* Work required *
From the records below, extract all the text exactly and leave the images behind.

* Dataset records *

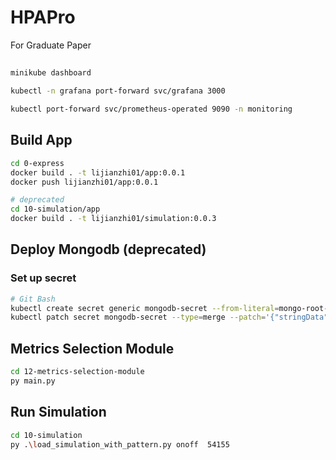 # HPAPro
For Graduate Paper


## 
```bash
minikube dashboard 

kubectl -n grafana port-forward svc/grafana 3000

kubectl port-forward svc/prometheus-operated 9090 -n monitoring
```

## Build App
```bash
cd 0-express
docker build . -t lijianzhi01/app:0.0.1
docker push lijianzhi01/app:0.0.1

# deprecated
cd 10-simulation/app
docker build . -t lijianzhi01/simulation:0.0.3
```

## Deploy Mongodb (deprecated)
### Set up secret
```bash
# Git Bash
kubectl create secret generic mongodb-secret --from-literal=mongo-root-username='jianzhili' -n demo
kubectl patch secret mongodb-secret --type=merge --patch='{"stringData":{"mongo-root-password":"123456"}}' -n demo
```

## Metrics Selection Module
```bash
cd 12-metrics-selection-module
py main.py
```

## Run Simulation
```bash
cd 10-simulation
py .\load_simulation_with_pattern.py onoff  54155
```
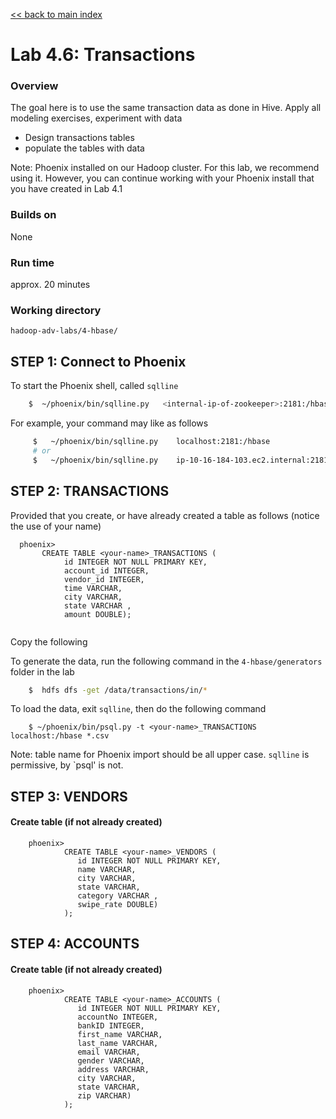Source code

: [<< back to main index](../README.md)

Lab 4.6: Transactions
===============

### Overview

The goal here is to use the same transaction data as done in Hive.
Apply all modeling exercises, experiment with data

* Design transactions tables
* populate the tables with data

Note: Phoenix installed on our Hadoop cluster. For this lab, we recommend using it. However, you can continue
working with your Phoenix install that you have created in Lab 4.1

### Builds on
None

### Run time
approx. 20 minutes

### Working directory
`hadoop-adv-labs/4-hbase/`


## STEP 1: Connect to Phoenix     
    
To start the Phoenix shell, called `sqlline`

     
```bash
    $  ~/phoenix/bin/sqlline.py   <internal-ip-of-zookeeper>:2181:/hbase
```
     
For example, your command may like as follows
```bash 
     $   ~/phoenix/bin/sqlline.py    localhost:2181:/hbase
     # or 
     $   ~/phoenix/bin/sqlline.py    ip-10-16-184-103.ec2.internal:2181:/hbase
```

## STEP 2: TRANSACTIONS

Provided that you create, or have already created a table as follows (notice the use of your name)
    
```
  phoenix> 
       CREATE TABLE <your-name>_TRANSACTIONS (
            id INTEGER NOT NULL PRIMARY KEY,
            account_id INTEGER,
            vendor_id INTEGER,
            time VARCHAR,
            city VARCHAR,
            state VARCHAR ,
            amount DOUBLE);


```

Copy the following

To generate the data, run the following command in the `4-hbase/generators` folder in the lab
```bash    
    $  hdfs dfs -get /data/transactions/in/*
```
    
To load the data, exit `sqlline`, then do the following command
    
```
    $ ~/phoenix/bin/psql.py -t <your-name>_TRANSACTIONS localhost:/hbase *.csv
```
    

Note: table name for Phoenix import should be all upper case. `sqlline` is permissive, by `psql' is not.    
    


## STEP 3: VENDORS

#### Create table (if not already created)

```
    phoenix>
            CREATE TABLE <your-name>_VENDORS (
               id INTEGER NOT NULL PRIMARY KEY, 
               name VARCHAR,
               city VARCHAR,
               state VARCHAR,
               category VARCHAR ,
               swipe_rate DOUBLE)
            );
```

## STEP 4: ACCOUNTS

#### Create table (if not already created)

```
    phoenix>
            CREATE TABLE <your-name>_ACCOUNTS (
               id INTEGER NOT NULL PRIMARY KEY, 
               accountNo INTEGER,
               bankID INTEGER,
               first_name VARCHAR,
               last_name VARCHAR,
               email VARCHAR,
               gender VARCHAR,
               address VARCHAR,
               city VARCHAR,
               state VARCHAR,
               zip VARCHAR)
            );
```


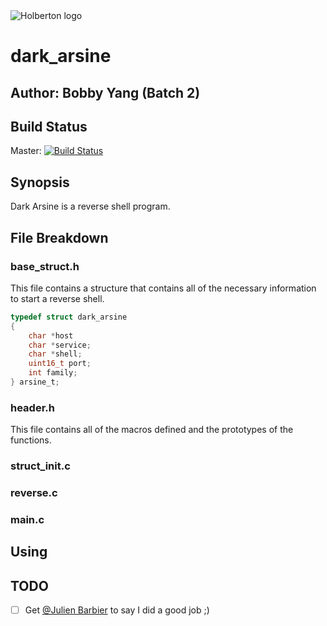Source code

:<img src="https://www.holbertonschool.com/assets/holberton-logo-1cc451260ca3cd297def53f2250a9794810667c7ca7b5fa5879a569a457bf16f.png" alt="Holberton logo">

# dark_arsine
## Author: Bobby Yang (Batch 2)

## Build Status
Master: [![Build Status](https://travis-ci.org/glyif/dark_arsine.svg?branch=master)](https://travis-ci.org/glyif/dark_arsine)


## Synopsis
Dark Arsine is a reverse shell program.

## File Breakdown
### base_struct.h
This file contains a structure that contains all of the necessary information to start a reverse shell.
```c
typedef struct dark_arsine
{
	char *host
    char *service;
    char *shell;
    uint16_t port;
    int family;
} arsine_t;
```

### header.h
This file contains all of the macros defined and the prototypes of the functions.

### struct_init.c

### reverse.c

### main.c



## Using

## TODO
- [ ] Get [@Julien Barbier](https://github.com/jbarbier) to say I did a good job ;)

* Response to this exercise *
 # HPAPro
For Graduate Paper


## 
```bash
minikube dashboard 

kubectl -n grafana port-forward svc/grafana 3000

kubectl port-forward svc/prometheus-operated 9090 -n monitoring
```

## Build App
```bash
cd 0-express
docker build . -t lijianzhi01/app:0.0.1
docker push lijianzhi01/app:0.0.1

# deprecated
cd 10-simulation/app
docker build . -t lijianzhi01/simulation:0.0.3
```

## Deploy Mongodb (deprecated)
### Set up secret
```bash
# Git Bash
kubectl create secret generic mongodb-secret --from-literal=mongo-root-username='jianzhili' -n demo
kubectl patch secret mongodb-secret --type=merge --patch='{"stringData":{"mongo-root-password":"123456"}}' -n demo
```

## Metrics Selection Module
```bash
cd 12-metrics-selection-module
py main.py
```

## Run Simulation
```bash
cd 10-simulation
py .\load_simulation_with_pattern.py onoff  54155
```
Source code

: [<< back to main index](../README.md)

Lab 4.6: Transactions
===============

### Overview

The goal here is to use the same transaction data as done in Hive.
Apply all modeling exercises, experiment with data

* Design transactions tables
* populate the tables with data

Note: Phoenix installed on our Hadoop cluster. For this lab, we recommend using it. However, you can continue
working with your Phoenix install that you have created in Lab 4.1

### Builds on
None

### Run time
approx. 20 minutes

### Working directory
`hadoop-adv-labs/4-hbase/`


## STEP 1: Connect to Phoenix     
    
To start the Phoenix shell, called `sqlline`

     
```bash
    $  ~/phoenix/bin/sqlline.py   <internal-ip-of-zookeeper>:2181:/hbase
```
     
For example, your command may like as follows
```bash 
     $   ~/phoenix/bin/sqlline.py    localhost:2181:/hbase
     # or 
     $   ~/phoenix/bin/sqlline.py    ip-10-16-184-103.ec2.internal:2181:/hbase
```

## STEP 2: TRANSACTIONS

Provided that you create, or have already created a table as follows (notice the use of your name)
    
```
  phoenix> 
       CREATE TABLE <your-name>_TRANSACTIONS (
            id INTEGER NOT NULL PRIMARY KEY,
            account_id INTEGER,
            vendor_id INTEGER,
            time VARCHAR,
            city VARCHAR,
            state VARCHAR ,
            amount DOUBLE);


```

Copy the following

To generate the data, run the following command in the `4-hbase/generators` folder in the lab
```bash    
    $  hdfs dfs -get /data/transactions/in/*
```
    
To load the data, exit `sqlline`, then do the following command
    
```
    $ ~/phoenix/bin/psql.py -t <your-name>_TRANSACTIONS localhost:/hbase *.csv
```
    

Note: table name for Phoenix import should be all upper case. `sqlline` is permissive, by `psql' is not.    
    


## STEP 3: VENDORS

#### Create table (if not already created)

```
    phoenix>
            CREATE TABLE <your-name>_VENDORS (
               id INTEGER NOT NULL PRIMARY KEY, 
               name VARCHAR,
               city VARCHAR,
               state VARCHAR,
               category VARCHAR ,
               swipe_rate DOUBLE)
            );
```

## STEP 4: ACCOUNTS

#### Create table (if not already created)

```
    phoenix>
            CREATE TABLE <your-name>_ACCOUNTS (
               id INTEGER NOT NULL PRIMARY KEY, 
               accountNo INTEGER,
               bankID INTEGER,
               first_name VARCHAR,
               last_name VARCHAR,
               email VARCHAR,
               gender VARCHAR,
               address VARCHAR,
               city VARCHAR,
               state VARCHAR,
               zip VARCHAR)
            );
```


Source code

:<img src="https://www.holbertonschool.com/assets/holberton-logo-1cc451260ca3cd297def53f2250a9794810667c7ca7b5fa5879a569a457bf16f.png" alt="Holberton logo">

# dark_arsine
## Author: Bobby Yang (Batch 2)

## Build Status
Master: [![Build Status](https://travis-ci.org/glyif/dark_arsine.svg?branch=master)](https://travis-ci.org/glyif/dark_arsine)


## Synopsis
Dark Arsine is a reverse shell program.

## File Breakdown
### base_struct.h
This file contains a structure that contains all of the necessary information to start a reverse shell.
```c
typedef struct dark_arsine
{
	char *host
    char *service;
    char *shell;
    uint16_t port;
    int family;
} arsine_t;
```

### header.h
This file contains all of the macros defined and the prototypes of the functions.

### struct_init.c

### reverse.c

### main.c



## Using

## TODO
- [ ] Get [@Julien Barbier](https://github.com/jbarbier) to say I did a good job ;)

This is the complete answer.